Performance Analysis of LS and LMMSE Channel Estimation Techniques for LTE Downlink Systems

TL;DR

This paper compares the performance of LS and LMMSE channel estimators in LTE downlink systems, analyzing their effectiveness under different channel lengths and SNR conditions through MATLAB simulations.

Contribution

It provides a detailed performance comparison of LS and LMMSE estimators considering varying cyclic prefix lengths and channel conditions in LTE systems.

Findings

LMMSE outperforms LSE when cyclic prefix is longer or equal to channel length at high SNR.

LMMSE performs better at low SNR when cyclic prefix is shorter than channel length.

LSE shows better performance at high SNR with shorter cyclic prefix.

Abstract

The main purpose of this paper is to study the performance of two linear channel estimators for LTE Downlink systems, the Least Square Error (LSE) and the Linear Minimum Mean Square Error (LMMSE). As LTE is a MIMO-OFDM based system, a cyclic prefix is inserted at the beginning of each transmitted OFDM symbol in order to completely suppress both inter-carrier interference (ICI) and inter-symbol interference (ISI). Usually, the cyclic prefix is equal to or longer than the channel length but in some cases and because of some unforeseen channel behaviour, the cyclic prefix can be shorter. Therefore, we propose to study the performance of the two linear estimators under the effect of the channel length.
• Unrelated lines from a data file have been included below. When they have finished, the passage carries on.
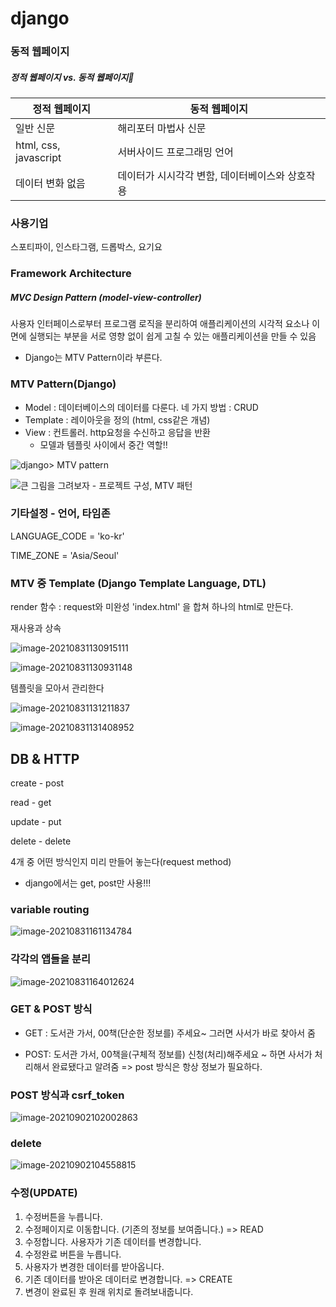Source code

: # django

### 동적 웹페이지

##### 정적 웹페이지 vs. 동적 웹페이지

| 정적 웹페이지         | 동적 웹페이지                                   |
| --------------------- | ----------------------------------------------- |
| 일반 신문             | 해리포터 마법사 신문                            |
| html, css, javascript | 서버사이드 프로그래밍 언어                      |
| 데이터 변화 없음      | 데이터가 시시각각 변함, 데이터베이스와 상호작용 |



 ### 사용기업

스포티파이, 인스타그램, 드롭박스, 요기요



###  Framework Architecture

##### MVC Design Pattern (model-view-controller)

사용자 인터페이스로부터 프로그램 로직을 분리하여 애플리케이션의 시각적 요소나 이면에 실행되는 부분을 서로 영향 없이 쉽게 고칠 수 있는 애플리케이션을 만들 수 있음

- Django는 MTV Pattern이라 부른다.



### MTV Pattern(Django)

- Model :  데이터베이스의 데이터를 다룬다. 네 가지 방법 : CRUD
- Template : 레이아웃을 정의 (html, css같은 개념)
- View : 컨트롤러. http요청을 수신하고 응답을 반환
  - 모델과 템플릿 사이에서 중간 역할!!

![django&gt; MTV pattern](https://media.vlpt.us/images/zhezhe0206/post/45921069-36ab-45ee-b265-031a7e6a5f60/mtv.png)

![큰 그림을 그려보자 - 프로젝트 구성, MTV 패턴](https://djangohy.github.io/assets/images/MTVpattern.png)





### 기타설정 - 언어, 타임존

LANGUAGE_CODE = 'ko-kr'

TIME_ZONE = 'Asia/Seoul'



### MTV 중 Template (Django Template Language, DTL)

render 함수 : request와 미완성 'index.html' 을 합쳐 하나의 html로 만든다.



재사용과 상속

![image-20210831130915111](images/image-20210831130915111.png)

![image-20210831130931148](images/image-20210831130931148.png)

템플릿을 모아서 관리한다

![image-20210831131211837](images/image-20210831131211837.png)

![image-20210831131408952](images/image-20210831131408952.png)





## DB & HTTP

create - post

read - get

update - put

delete - delete



4개 중 어떤 방식인지 미리 만들어 놓는다(request method)

- django에서는 get, post만 사용!!!



### variable routing

![image-20210831161134784](images/image-20210831161134784.png)



### 각각의 앱들을 분리

![image-20210831164012624](images/image-20210831164012624.png)



### GET & POST 방식

- GET : 도서관 가서, 00책(단순한 정보를) 주세요~ 그러면 사서가 바로 찾아서 줌

- POST: 도서관 가서, 00책을(구체적 정보를) 신청(처리)해주세요 ~ 하면 사서가 처리해서 완료됐다고 알려줌 => post 방식은 항상 정보가 필요하다.



### POST 방식과 csrf_token

![image-20210902102002863](images/image-20210902102002863.png)

 

### delete

![image-20210902104558815](images/image-20210902104558815.png)



### 수정(UPDATE)

1. 수정버튼을 누릅니다.
2. 수정페이지로 이동합니다. (기존의 정보를 보여줍니다.) => READ
3. 수정합니다. 사용자가 기존 데이터를 변경합니다.
4. 수정완료 버튼을 누릅니다.
5. 사용자가 변경한 데이터를 받아옵니다.
6. 기존 데이터를 받아온 데이터로 변경합니다. => CREATE
7. 변경이 완료된 후 원래 위치로 돌려보내줍니다.
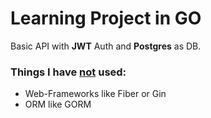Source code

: # Learning Project in GO

Basic API with **JWT** Auth and **Postgres** as DB.

### Things I have <u>not</u> used:
- Web-Frameworks like Fiber or Gin
- ORM like GORM
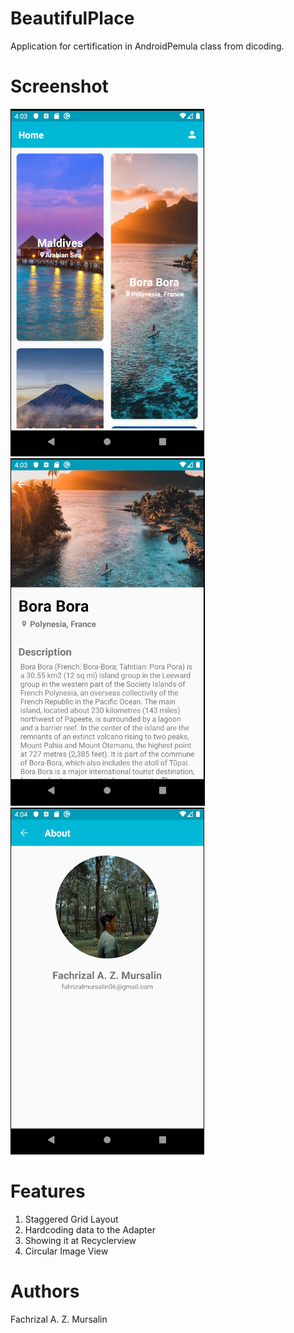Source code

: # BeautifulPlace
Application for certification in AndroidPemula class from dicoding.

# Screenshot
![Alt text](/screenshots/main.png?raw=true "Main Activity")  ![Alt text](/screenshots/detail.png?raw=true "Detail Activity")  ![Alt text](/screenshots/about.png?raw=true "About Activity")

# Features
1. Staggered Grid Layout
2. Hardcoding data to the Adapter
3. Showing it at Recyclerview
4. Circular Image View

# Authors
Fachrizal A. Z. Mursalin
Computer simulations show that, in the case where the cyclic prefix is equal to or longer than the channel length,LMMSE performs better than LSE but at the cost of computational complexity.In the other case, LMMSE continue to improve its performance only for low SNR values but it degrades for high SNR values in which LS shows better performance for LTE Downlink systems. MATLAB Monte-Carlo simulations are used to evaluate the performance of the studied estimators in terms of Mean Square Error (MSE) and Bit Error Rate (BER) for 2x2 LTE Downlink systems.